Assigned task — Which lines mention "directory"? Show each one from the listing.

Dataset records —

───

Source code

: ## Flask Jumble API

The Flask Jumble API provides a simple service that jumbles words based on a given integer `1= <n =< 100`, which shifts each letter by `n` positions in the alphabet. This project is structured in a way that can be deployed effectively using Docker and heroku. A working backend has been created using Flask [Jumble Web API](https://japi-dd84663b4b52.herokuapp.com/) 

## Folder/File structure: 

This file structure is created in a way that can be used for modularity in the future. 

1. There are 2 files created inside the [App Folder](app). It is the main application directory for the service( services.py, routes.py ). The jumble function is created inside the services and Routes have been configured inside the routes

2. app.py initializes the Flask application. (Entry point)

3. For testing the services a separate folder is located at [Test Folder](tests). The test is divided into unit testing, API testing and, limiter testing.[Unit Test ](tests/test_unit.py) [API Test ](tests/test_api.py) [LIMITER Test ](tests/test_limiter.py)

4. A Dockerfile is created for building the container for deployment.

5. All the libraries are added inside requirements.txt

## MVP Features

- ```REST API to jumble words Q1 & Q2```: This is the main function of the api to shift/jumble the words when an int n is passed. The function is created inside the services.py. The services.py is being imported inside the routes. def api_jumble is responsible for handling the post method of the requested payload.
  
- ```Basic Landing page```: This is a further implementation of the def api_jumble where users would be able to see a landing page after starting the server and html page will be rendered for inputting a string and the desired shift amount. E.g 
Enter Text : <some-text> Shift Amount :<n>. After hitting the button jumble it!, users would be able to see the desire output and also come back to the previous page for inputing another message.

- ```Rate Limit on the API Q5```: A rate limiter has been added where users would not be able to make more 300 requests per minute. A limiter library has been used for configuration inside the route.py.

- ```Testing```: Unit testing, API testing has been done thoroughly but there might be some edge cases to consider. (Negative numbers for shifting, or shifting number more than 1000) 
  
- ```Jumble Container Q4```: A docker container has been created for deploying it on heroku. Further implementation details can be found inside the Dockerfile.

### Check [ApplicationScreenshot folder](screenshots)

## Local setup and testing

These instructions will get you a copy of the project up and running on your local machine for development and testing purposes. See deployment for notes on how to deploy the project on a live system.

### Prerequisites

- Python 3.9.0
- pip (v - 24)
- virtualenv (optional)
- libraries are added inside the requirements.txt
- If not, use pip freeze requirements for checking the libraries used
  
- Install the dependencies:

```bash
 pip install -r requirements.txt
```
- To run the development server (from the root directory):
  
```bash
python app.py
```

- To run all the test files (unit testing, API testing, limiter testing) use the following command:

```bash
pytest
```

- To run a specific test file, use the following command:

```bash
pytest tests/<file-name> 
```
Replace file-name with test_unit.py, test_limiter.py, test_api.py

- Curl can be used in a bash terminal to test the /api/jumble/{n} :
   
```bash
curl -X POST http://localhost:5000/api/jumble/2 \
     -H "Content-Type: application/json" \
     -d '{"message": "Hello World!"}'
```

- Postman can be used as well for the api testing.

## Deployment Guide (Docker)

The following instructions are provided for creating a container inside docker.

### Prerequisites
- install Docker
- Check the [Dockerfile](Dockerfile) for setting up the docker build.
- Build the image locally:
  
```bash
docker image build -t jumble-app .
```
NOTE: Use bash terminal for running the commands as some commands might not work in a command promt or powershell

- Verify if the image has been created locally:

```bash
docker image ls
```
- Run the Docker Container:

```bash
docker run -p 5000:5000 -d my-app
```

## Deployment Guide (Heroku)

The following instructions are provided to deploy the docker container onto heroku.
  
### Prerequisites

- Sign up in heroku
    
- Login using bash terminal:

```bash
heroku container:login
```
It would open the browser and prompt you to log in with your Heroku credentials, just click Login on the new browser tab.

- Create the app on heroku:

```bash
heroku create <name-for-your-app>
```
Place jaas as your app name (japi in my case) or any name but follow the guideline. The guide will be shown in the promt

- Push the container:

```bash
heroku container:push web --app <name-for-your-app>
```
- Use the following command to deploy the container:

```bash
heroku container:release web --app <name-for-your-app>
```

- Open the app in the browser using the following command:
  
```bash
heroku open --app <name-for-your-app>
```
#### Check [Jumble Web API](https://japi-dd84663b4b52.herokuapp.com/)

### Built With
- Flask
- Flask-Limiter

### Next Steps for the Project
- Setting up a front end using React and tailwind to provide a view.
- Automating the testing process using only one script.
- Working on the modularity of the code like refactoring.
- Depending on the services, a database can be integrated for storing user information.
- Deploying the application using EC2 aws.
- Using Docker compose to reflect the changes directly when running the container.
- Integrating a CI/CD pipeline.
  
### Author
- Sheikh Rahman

───

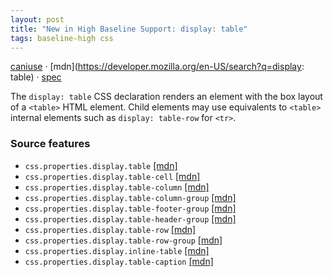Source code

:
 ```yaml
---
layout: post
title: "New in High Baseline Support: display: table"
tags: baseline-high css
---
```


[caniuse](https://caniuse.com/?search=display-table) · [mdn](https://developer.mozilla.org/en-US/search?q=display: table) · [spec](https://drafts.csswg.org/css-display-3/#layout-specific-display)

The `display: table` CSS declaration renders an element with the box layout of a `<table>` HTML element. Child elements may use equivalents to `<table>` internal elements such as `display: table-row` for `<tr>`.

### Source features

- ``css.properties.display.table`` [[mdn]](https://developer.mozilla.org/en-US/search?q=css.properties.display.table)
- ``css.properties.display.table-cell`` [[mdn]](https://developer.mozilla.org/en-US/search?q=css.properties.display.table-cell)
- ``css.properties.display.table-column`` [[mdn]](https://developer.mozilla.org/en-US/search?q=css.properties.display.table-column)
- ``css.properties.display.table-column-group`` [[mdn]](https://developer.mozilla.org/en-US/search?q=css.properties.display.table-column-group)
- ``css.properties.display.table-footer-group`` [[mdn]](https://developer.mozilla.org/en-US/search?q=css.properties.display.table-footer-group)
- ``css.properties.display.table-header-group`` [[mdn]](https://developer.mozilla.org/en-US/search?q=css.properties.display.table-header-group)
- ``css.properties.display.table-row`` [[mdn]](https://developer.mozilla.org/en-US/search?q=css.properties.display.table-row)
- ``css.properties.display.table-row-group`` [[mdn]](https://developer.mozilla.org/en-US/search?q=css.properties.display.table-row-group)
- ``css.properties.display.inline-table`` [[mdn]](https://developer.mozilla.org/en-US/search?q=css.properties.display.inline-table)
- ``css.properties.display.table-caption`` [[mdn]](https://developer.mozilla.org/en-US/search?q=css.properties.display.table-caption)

───

Solution below —
1. There are 2 files created inside the [App Folder](app). It is the main application directory for the service( services.py, routes.py ). The jumble function is created inside the services and Routes have been configured inside the routes
- To run the development server (from the root directory):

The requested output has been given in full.